--- Study material ---
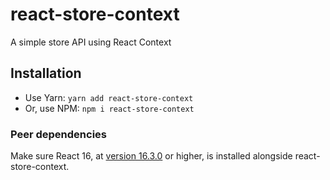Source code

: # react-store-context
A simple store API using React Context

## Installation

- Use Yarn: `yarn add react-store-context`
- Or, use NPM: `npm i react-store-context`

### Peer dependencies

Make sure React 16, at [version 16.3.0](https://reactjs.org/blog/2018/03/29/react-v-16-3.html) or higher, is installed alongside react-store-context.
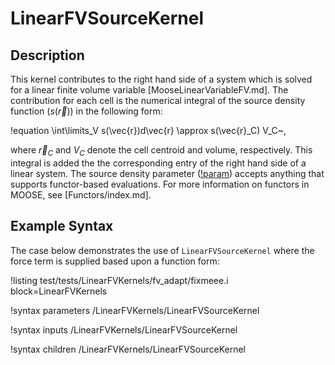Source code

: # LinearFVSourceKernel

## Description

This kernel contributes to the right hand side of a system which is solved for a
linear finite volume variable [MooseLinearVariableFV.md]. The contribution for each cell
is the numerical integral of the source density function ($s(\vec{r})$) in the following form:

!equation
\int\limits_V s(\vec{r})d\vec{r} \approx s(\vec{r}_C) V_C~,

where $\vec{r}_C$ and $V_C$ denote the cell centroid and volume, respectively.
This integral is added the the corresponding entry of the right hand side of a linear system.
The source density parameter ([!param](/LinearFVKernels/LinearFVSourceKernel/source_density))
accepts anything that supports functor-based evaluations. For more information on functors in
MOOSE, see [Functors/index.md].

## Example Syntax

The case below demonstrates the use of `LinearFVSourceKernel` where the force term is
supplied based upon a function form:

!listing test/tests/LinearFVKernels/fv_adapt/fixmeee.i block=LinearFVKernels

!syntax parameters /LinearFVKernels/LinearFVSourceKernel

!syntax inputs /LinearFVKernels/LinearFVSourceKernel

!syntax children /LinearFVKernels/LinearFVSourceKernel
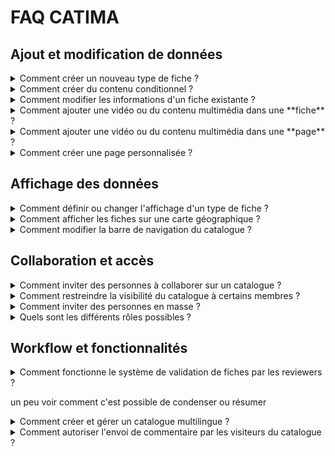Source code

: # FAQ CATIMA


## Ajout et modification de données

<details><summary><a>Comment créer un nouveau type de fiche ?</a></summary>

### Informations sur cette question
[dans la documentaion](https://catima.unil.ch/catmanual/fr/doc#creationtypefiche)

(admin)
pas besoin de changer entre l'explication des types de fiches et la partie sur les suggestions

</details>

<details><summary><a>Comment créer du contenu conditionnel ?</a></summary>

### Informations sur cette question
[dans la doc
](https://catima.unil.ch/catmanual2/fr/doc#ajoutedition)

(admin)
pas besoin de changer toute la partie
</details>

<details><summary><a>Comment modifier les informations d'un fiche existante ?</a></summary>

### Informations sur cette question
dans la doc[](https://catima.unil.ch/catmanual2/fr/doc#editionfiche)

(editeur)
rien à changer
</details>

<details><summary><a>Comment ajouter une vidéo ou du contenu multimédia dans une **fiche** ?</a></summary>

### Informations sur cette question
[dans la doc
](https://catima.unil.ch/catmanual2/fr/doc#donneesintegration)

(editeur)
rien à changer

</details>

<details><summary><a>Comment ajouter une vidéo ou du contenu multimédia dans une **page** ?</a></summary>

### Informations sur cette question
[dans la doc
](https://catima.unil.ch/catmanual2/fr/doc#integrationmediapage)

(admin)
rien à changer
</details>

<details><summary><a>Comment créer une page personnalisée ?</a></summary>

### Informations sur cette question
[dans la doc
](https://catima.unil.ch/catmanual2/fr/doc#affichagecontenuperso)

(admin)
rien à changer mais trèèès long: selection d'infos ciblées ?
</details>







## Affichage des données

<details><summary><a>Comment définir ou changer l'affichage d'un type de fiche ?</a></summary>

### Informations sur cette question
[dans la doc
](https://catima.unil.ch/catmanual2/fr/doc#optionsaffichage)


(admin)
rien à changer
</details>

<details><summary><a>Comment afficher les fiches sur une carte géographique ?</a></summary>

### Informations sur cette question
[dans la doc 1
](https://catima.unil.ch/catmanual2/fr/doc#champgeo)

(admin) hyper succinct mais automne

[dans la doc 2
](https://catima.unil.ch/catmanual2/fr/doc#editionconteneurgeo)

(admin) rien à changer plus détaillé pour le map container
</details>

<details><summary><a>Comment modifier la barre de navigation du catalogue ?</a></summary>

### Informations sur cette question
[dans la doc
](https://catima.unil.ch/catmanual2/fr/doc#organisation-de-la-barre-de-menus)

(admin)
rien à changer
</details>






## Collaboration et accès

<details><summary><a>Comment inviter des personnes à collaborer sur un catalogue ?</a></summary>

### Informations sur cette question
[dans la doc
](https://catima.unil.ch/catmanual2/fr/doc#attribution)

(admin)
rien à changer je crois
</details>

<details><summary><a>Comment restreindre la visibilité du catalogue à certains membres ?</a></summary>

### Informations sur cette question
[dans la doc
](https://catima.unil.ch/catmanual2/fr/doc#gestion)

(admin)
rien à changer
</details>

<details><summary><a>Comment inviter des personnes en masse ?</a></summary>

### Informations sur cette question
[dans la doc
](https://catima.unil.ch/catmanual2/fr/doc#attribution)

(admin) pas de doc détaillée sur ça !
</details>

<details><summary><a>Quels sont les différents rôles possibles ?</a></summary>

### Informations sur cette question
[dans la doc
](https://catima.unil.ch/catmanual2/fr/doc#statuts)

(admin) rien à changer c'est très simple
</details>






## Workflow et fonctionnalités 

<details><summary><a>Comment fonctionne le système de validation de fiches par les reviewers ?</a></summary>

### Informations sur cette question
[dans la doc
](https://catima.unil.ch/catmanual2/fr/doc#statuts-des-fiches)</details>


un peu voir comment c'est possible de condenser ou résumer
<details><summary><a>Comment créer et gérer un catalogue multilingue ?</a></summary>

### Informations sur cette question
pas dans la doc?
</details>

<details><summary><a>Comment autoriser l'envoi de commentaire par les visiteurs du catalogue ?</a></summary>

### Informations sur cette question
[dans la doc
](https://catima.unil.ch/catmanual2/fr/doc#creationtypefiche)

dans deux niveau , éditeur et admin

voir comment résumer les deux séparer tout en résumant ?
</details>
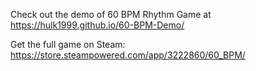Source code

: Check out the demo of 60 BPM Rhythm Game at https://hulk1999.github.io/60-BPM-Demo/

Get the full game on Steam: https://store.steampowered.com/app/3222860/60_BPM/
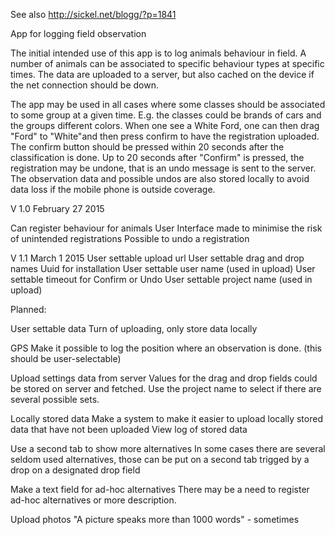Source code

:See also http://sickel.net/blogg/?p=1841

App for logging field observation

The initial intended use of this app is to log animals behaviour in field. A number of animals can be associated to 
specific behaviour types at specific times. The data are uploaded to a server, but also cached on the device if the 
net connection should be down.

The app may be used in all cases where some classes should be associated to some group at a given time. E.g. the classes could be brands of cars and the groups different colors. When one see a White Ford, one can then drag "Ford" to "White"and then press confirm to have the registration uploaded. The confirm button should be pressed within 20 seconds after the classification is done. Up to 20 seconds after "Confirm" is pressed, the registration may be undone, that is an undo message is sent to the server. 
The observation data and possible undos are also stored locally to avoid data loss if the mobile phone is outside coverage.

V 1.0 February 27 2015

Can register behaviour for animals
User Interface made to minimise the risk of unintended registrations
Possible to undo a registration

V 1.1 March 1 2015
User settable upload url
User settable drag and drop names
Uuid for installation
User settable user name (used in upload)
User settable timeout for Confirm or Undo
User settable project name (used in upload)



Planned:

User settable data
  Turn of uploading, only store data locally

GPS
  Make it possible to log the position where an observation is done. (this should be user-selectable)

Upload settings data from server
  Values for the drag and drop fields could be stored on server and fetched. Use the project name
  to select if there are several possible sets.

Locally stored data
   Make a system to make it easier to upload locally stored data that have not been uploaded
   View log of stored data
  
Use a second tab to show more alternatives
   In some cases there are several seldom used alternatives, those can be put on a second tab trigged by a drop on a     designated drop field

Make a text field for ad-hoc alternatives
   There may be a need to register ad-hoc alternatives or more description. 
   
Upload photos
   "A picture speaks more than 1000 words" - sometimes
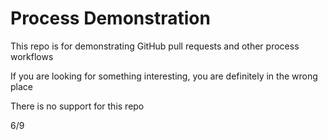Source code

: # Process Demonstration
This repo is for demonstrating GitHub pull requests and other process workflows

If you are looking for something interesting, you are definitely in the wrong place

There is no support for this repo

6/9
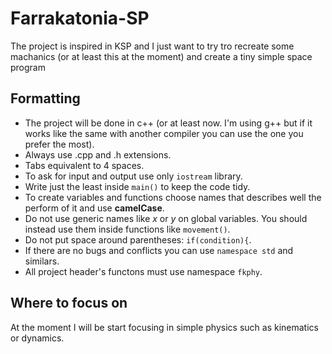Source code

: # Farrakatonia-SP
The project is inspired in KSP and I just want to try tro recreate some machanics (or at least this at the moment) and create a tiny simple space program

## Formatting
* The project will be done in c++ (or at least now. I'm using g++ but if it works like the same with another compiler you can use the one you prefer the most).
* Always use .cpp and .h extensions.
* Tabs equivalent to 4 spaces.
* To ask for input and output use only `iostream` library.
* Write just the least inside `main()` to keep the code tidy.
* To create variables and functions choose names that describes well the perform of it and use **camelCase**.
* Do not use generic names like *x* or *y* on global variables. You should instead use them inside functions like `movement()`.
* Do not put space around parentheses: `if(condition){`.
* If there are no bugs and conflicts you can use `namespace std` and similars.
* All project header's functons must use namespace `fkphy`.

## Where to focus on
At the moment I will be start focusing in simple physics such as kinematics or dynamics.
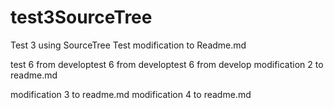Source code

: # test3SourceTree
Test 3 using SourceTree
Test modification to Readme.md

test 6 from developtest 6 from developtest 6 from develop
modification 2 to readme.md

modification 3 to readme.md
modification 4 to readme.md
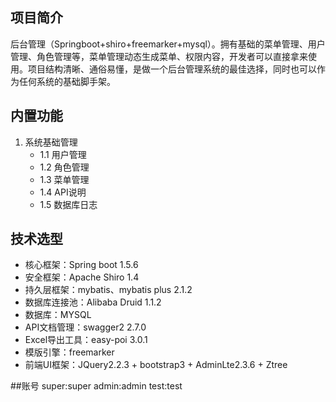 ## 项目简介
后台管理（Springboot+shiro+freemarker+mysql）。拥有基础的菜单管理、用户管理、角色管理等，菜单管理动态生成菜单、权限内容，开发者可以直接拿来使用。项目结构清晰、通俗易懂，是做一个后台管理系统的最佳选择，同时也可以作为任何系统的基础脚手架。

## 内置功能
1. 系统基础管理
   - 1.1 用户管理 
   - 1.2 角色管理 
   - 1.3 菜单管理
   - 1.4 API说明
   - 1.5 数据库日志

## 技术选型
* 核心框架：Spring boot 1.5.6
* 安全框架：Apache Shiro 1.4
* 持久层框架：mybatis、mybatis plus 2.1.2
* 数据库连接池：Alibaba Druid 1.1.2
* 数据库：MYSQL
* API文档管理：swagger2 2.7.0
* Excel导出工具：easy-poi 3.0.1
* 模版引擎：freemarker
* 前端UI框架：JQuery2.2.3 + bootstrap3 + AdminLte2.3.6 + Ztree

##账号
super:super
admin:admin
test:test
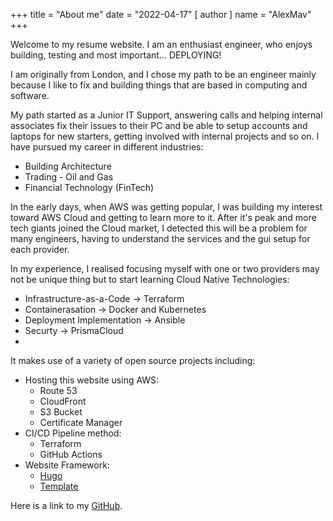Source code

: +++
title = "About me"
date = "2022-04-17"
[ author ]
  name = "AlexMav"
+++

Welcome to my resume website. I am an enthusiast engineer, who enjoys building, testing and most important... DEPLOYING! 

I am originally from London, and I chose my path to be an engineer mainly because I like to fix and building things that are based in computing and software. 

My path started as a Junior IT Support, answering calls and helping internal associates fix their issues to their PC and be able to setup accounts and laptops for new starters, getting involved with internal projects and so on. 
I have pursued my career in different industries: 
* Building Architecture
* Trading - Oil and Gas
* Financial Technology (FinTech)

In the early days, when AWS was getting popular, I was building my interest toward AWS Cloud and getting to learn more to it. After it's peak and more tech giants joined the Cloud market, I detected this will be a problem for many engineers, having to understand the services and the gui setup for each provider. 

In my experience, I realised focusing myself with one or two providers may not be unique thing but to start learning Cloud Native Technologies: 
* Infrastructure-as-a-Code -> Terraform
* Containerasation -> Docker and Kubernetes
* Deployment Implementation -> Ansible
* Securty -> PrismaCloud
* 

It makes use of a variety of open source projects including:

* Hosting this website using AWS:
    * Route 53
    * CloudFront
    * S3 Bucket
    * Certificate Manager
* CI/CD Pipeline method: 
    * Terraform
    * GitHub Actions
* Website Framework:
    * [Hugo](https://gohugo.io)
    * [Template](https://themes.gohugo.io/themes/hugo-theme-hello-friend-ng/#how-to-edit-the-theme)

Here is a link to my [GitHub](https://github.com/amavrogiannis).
---
Task goal - Transcribe, word for word, only the material from its opening line through the line containing "### Peer dependencies", both ends included, and omit the pictures.

Output below -
Source code

: # react-store-context
A simple store API using React Context

## Installation

- Use Yarn: `yarn add react-store-context`
- Or, use NPM: `npm i react-store-context`

### Peer dependencies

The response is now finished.